ASSIGNMENT
Give the records below again exactly, and exclude each picture.

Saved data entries
________________________________________
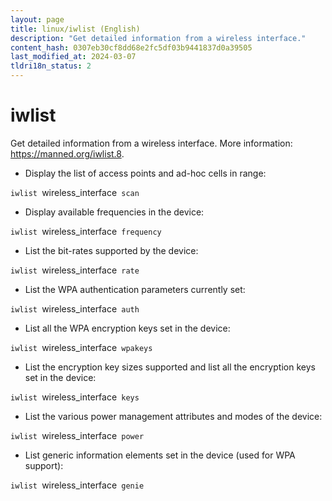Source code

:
 ```yaml
---
layout: page
title: linux/iwlist (English)
description: "Get detailed information from a wireless interface."
content_hash: 0307eb30cf8dd68e2fc5df03b9441837d0a39505
last_modified_at: 2024-03-07
tldri18n_status: 2
---
```

# iwlist

Get detailed information from a wireless interface.
More information: <https://manned.org/iwlist.8>.

- Display the list of access points and ad-hoc cells in range:

`iwlist `<span class="tldr-var badge badge-pill bg-dark-lm bg-white-dm text-white-lm text-dark-dm font-weight-bold">wireless_interface</span>` scan`

- Display available frequencies in the device:

`iwlist `<span class="tldr-var badge badge-pill bg-dark-lm bg-white-dm text-white-lm text-dark-dm font-weight-bold">wireless_interface</span>` frequency`

- List the bit-rates supported by the device:

`iwlist `<span class="tldr-var badge badge-pill bg-dark-lm bg-white-dm text-white-lm text-dark-dm font-weight-bold">wireless_interface</span>` rate`

- List the WPA authentication parameters currently set:

`iwlist `<span class="tldr-var badge badge-pill bg-dark-lm bg-white-dm text-white-lm text-dark-dm font-weight-bold">wireless_interface</span>` auth`

- List all the WPA encryption keys set in the device:

`iwlist `<span class="tldr-var badge badge-pill bg-dark-lm bg-white-dm text-white-lm text-dark-dm font-weight-bold">wireless_interface</span>` wpakeys`

- List the encryption key sizes supported and list all the encryption keys set in the device:

`iwlist `<span class="tldr-var badge badge-pill bg-dark-lm bg-white-dm text-white-lm text-dark-dm font-weight-bold">wireless_interface</span>` keys`

- List the various power management attributes and modes of the device:

`iwlist `<span class="tldr-var badge badge-pill bg-dark-lm bg-white-dm text-white-lm text-dark-dm font-weight-bold">wireless_interface</span>` power`

- List generic information elements set in the device (used for WPA support):

`iwlist `<span class="tldr-var badge badge-pill bg-dark-lm bg-white-dm text-white-lm text-dark-dm font-weight-bold">wireless_interface</span>` genie`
________________________________________
WRITTEN RESPONSE
Source code

:
 ```yaml
---
layout: page
title: linux/iwlist (English)
description: "Get detailed information from a wireless interface."
content_hash: 0307eb30cf8dd68e2fc5df03b9441837d0a39505
last_modified_at: 2024-03-07
tldri18n_status: 2
---
```

# iwlist

Get detailed information from a wireless interface.
More information: <https://manned.org/iwlist.8>.

- Display the list of access points and ad-hoc cells in range:

`iwlist `<span class="tldr-var badge badge-pill bg-dark-lm bg-white-dm text-white-lm text-dark-dm font-weight-bold">wireless_interface</span>` scan`

- Display available frequencies in the device:

`iwlist `<span class="tldr-var badge badge-pill bg-dark-lm bg-white-dm text-white-lm text-dark-dm font-weight-bold">wireless_interface</span>` frequency`

- List the bit-rates supported by the device:

`iwlist `<span class="tldr-var badge badge-pill bg-dark-lm bg-white-dm text-white-lm text-dark-dm font-weight-bold">wireless_interface</span>` rate`

- List the WPA authentication parameters currently set:

`iwlist `<span class="tldr-var badge badge-pill bg-dark-lm bg-white-dm text-white-lm text-dark-dm font-weight-bold">wireless_interface</span>` auth`

- List all the WPA encryption keys set in the device:

`iwlist `<span class="tldr-var badge badge-pill bg-dark-lm bg-white-dm text-white-lm text-dark-dm font-weight-bold">wireless_interface</span>` wpakeys`

- List the encryption key sizes supported and list all the encryption keys set in the device:

`iwlist `<span class="tldr-var badge badge-pill bg-dark-lm bg-white-dm text-white-lm text-dark-dm font-weight-bold">wireless_interface</span>` keys`

- List the various power management attributes and modes of the device:

`iwlist `<span class="tldr-var badge badge-pill bg-dark-lm bg-white-dm text-white-lm text-dark-dm font-weight-bold">wireless_interface</span>` power`

- List generic information elements set in the device (used for WPA support):

`iwlist `<span class="tldr-var badge badge-pill bg-dark-lm bg-white-dm text-white-lm text-dark-dm font-weight-bold">wireless_interface</span>` genie`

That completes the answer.